Nearly fifty years ago, social psychologist Howard Leventhal conducted experiments in which he tried to convince Yale University seniors to get a tetanus shot. Leventhal initially divided the seniors into several groups, and gave each group different versions of a seven-page booklet on the disease and its effects.
 
According to Malcom Gladwell in his book The Tipping Point, there was a “high-fear” version of the booklet, with dramatic descriptions and photographs of the disease, and a “low-fear” version with toned down descriptions and no pictures.  

A few months later, Leventhal redid the experiment, with one change: this time “…he included a map of the campus, with the university health center building circled and the times the shots were available clearly listed.”

This change, by itself, increased the vaccination rate from 3% to 28%. Nine times as many students got the shot when they were told how to do so.

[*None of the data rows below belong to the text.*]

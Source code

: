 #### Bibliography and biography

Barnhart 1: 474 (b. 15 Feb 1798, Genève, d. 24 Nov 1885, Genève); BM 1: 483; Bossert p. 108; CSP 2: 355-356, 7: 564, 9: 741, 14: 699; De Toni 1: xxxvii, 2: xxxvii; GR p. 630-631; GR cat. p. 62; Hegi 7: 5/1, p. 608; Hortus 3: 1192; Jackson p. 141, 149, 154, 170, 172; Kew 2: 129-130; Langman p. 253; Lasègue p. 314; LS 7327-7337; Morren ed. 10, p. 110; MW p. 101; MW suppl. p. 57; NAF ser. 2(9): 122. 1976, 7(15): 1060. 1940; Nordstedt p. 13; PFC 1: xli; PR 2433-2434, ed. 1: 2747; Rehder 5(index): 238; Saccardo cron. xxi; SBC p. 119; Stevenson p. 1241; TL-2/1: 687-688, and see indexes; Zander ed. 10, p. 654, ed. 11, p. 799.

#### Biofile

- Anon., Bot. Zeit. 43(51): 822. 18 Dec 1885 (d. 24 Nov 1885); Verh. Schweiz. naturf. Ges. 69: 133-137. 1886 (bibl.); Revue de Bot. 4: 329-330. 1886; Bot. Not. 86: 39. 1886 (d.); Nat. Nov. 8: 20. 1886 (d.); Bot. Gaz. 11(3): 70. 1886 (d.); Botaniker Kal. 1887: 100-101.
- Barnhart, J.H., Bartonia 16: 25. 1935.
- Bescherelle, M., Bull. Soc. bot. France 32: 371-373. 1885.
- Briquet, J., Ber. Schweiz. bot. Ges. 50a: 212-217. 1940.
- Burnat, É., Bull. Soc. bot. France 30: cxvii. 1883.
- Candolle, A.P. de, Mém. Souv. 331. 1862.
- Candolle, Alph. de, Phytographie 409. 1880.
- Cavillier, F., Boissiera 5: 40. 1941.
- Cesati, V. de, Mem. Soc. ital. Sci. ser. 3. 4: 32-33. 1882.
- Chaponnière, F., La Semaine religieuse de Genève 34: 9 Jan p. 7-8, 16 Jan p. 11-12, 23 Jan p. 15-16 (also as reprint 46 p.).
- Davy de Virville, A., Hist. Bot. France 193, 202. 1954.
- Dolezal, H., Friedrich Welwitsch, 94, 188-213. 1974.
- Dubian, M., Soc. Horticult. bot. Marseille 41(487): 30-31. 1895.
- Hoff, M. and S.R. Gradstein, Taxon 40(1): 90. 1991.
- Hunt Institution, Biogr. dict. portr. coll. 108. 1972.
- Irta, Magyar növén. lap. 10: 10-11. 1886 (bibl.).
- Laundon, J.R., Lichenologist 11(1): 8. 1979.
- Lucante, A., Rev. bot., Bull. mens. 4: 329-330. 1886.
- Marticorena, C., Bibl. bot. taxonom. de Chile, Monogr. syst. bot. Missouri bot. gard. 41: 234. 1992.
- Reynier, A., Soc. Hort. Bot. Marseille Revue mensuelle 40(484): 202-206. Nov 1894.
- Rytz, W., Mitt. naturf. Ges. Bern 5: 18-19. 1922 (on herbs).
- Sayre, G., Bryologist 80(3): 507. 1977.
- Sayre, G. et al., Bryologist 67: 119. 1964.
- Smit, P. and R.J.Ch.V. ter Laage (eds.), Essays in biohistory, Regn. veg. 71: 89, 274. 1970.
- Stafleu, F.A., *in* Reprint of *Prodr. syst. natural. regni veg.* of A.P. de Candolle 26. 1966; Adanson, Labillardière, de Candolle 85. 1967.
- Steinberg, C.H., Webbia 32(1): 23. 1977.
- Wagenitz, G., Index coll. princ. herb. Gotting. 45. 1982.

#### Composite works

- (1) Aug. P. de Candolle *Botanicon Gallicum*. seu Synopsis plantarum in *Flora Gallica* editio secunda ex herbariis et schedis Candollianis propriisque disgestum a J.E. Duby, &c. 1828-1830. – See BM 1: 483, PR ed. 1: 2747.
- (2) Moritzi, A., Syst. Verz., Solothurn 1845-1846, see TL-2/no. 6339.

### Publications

“…Of the 28% who got inoculated, an equal number were from the high-fear and low-fear group. Whatever extra persuasive muscle was found in the high-fear book was clearly irrelevant… The second interesting thing is that, of course, as seniors they must have already known where the health center was, and doubtless had already visited it several times already.
“The students needed to know how to fit the tetanus stuff into their lives; the addition of the map and the times when the shots were available shifted the booklet from an abstract lesson in medical risk… to a practical and personal piece of medical advice. And once the advice became practical and personal, it became memorable.”
Like Leventhal, your goal when you advertise is to persuade your prospects and customers to do something.
 
Your odds of success increase greatly when you make your message practical, personal, and memorable by telling them exactly what to do, and how to do it.